Getting away from your “tronics”, as I’m sure no kids are calling them, is a pretty simple thing to do. Just put them in a drawer and forget about them. Filling your time with something else may be slightly more difficult, but the real challenge comes with finding a reason to unplug. I presume you’re living a pretty happy, fulfilled life, and you’ve been doing that with electronics by your side almost every step of the way. Why stop now, right? Good question.


With constant access to information, social media, and really anything we could ever want right at our fingertips, it’s hard to think that we may not be in touch with who we are. I got news for you, fella: there’s a pretty good chance that’s exactly what’s going on.

When you (I’m guilty of this, too) wake up in the morning, what’s the first thing you do? I’m willing to bet that whatever it is, it involves your phone. Whether you’re checking the news, Facebook, your emails, or just playing a game, the likelihood is that your phone is one of the very first things you interact with upon waking up (after your snooze button—which is probably also on your phone, of course). That’s silly. It’s almost like we’ve forgotten how to do something as basic as wake up without being connected.

Remember when waking up meant tossing and turning a little bit, or staring at the ceiling? We had time to acclimate to the new day. Now, we open our eyes and the familiar glow of our phone screen illuminates the bed around us.

There are a couple of problems with this, not the least of which are that our reliance on these devices has caused us to forget how to be alone with ourselves. It also creates a false sense of reality.

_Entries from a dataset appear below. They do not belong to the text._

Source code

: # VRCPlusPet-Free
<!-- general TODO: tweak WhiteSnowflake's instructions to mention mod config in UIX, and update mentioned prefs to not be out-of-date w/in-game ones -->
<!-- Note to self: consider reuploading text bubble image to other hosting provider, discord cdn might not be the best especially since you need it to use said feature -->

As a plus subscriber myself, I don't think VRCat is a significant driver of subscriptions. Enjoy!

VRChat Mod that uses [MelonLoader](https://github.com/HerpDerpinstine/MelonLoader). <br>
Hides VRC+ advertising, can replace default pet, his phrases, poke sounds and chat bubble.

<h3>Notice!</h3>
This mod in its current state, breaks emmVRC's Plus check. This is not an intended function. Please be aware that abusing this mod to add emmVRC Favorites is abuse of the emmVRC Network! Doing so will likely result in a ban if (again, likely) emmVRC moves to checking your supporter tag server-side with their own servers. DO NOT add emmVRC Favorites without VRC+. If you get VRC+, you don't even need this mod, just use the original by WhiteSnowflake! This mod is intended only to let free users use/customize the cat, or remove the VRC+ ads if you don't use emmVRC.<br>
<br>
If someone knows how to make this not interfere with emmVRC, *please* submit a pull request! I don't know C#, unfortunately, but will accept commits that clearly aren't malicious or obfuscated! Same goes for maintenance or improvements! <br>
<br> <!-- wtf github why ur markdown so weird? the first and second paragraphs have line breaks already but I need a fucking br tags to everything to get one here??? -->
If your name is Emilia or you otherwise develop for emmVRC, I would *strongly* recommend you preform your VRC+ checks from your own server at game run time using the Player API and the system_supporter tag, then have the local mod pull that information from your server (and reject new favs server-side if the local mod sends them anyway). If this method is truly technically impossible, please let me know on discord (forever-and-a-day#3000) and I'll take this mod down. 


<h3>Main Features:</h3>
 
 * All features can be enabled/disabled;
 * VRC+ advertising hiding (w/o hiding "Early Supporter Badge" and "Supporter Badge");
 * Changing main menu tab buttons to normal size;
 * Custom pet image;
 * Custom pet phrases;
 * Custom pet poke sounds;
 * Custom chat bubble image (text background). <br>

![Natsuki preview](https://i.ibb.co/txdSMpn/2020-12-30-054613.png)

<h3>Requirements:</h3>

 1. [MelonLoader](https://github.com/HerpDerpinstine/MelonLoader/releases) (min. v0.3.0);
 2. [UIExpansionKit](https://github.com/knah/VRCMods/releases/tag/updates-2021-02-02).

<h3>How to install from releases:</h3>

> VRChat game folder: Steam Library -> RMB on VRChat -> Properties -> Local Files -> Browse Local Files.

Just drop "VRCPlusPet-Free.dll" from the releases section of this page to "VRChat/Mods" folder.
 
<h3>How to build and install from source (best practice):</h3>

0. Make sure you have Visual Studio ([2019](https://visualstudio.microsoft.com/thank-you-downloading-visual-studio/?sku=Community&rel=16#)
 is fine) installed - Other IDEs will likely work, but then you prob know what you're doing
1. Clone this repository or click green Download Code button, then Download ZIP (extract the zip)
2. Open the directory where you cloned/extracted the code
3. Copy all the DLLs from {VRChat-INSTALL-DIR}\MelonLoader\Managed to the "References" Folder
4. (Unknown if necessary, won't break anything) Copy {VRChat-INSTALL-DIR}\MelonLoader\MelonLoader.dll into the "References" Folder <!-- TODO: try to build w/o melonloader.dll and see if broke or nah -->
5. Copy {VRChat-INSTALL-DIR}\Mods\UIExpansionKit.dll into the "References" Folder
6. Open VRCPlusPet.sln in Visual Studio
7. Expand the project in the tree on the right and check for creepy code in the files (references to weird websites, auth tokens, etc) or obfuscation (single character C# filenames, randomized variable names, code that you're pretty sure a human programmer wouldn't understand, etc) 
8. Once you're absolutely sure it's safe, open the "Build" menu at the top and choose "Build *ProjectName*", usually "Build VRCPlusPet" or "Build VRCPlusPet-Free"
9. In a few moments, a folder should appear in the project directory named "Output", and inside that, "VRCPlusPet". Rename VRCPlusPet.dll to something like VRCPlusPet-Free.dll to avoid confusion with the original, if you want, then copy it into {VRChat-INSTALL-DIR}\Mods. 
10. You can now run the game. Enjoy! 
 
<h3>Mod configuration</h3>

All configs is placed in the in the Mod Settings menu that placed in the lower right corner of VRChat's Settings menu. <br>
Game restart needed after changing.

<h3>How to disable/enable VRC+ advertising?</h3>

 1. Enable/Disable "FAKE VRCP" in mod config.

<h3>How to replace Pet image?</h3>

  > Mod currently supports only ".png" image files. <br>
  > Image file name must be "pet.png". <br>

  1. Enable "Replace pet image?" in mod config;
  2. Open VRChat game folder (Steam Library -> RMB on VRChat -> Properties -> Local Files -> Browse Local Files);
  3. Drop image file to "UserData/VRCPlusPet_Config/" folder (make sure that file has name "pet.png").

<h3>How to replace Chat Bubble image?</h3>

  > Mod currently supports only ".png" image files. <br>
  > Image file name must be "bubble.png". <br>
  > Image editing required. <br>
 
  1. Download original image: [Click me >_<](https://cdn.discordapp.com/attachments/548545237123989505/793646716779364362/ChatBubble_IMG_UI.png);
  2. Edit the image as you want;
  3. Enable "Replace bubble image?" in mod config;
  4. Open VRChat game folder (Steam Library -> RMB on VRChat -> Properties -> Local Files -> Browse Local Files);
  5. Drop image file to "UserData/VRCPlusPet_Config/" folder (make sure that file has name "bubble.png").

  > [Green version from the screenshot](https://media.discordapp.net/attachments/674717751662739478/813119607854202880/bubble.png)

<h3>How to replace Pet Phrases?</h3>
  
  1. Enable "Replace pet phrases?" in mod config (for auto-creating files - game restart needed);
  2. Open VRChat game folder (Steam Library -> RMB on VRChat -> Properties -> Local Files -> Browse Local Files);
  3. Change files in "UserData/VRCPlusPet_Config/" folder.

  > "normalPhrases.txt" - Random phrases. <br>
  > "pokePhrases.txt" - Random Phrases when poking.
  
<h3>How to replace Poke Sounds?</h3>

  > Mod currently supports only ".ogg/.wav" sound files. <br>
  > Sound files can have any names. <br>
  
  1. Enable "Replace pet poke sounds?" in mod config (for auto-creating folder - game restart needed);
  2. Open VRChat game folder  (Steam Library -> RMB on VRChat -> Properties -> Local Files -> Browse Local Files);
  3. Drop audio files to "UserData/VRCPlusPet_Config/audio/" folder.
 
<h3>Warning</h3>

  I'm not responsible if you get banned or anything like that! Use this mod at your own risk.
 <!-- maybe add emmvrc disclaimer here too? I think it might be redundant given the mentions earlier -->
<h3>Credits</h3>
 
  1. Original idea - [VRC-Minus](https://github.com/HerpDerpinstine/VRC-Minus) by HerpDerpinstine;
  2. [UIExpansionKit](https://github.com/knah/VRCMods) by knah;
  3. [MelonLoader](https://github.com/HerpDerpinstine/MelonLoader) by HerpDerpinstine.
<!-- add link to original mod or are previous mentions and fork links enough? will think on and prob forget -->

First, not being able to be with ourselves, or alone, is what causes us to feel the need to check our phones every 15 seconds. We need to see if someone has texted us, or if we got a like on Facebook, or if someone tagged us on Instagram. We’ve placed our happiness on the actions of other people so much that if we don’t check what’s going on, or if we don’t get the response we’re hoping for, anxiety and fear build up in us. This is no good.

Second, being constantly plugged in creates a false reality by only treating us to the best of what people are doing – people tend to only post their prettiest photos, or biggest accomplishments, or funniest jokes on social media. Always seeing someone’s best causes us to doubt ourselves because we see someone who looks to be living a kickass life, and we’re here scrolling through social media with bad hair, in our pajamas.

Forget all that. Take this opportunity to unplug and remember that though someone’s life looks pretty kickass, it should have no bearing on how you feel – unless you’re incredibly happy for the other person. We can’t let our reliance on devices negatively affect the way we feel about ourselves. Unplugging every once in a while will help us combat that. What better time to start than right now?

Until next time – put your phone down and let’s play.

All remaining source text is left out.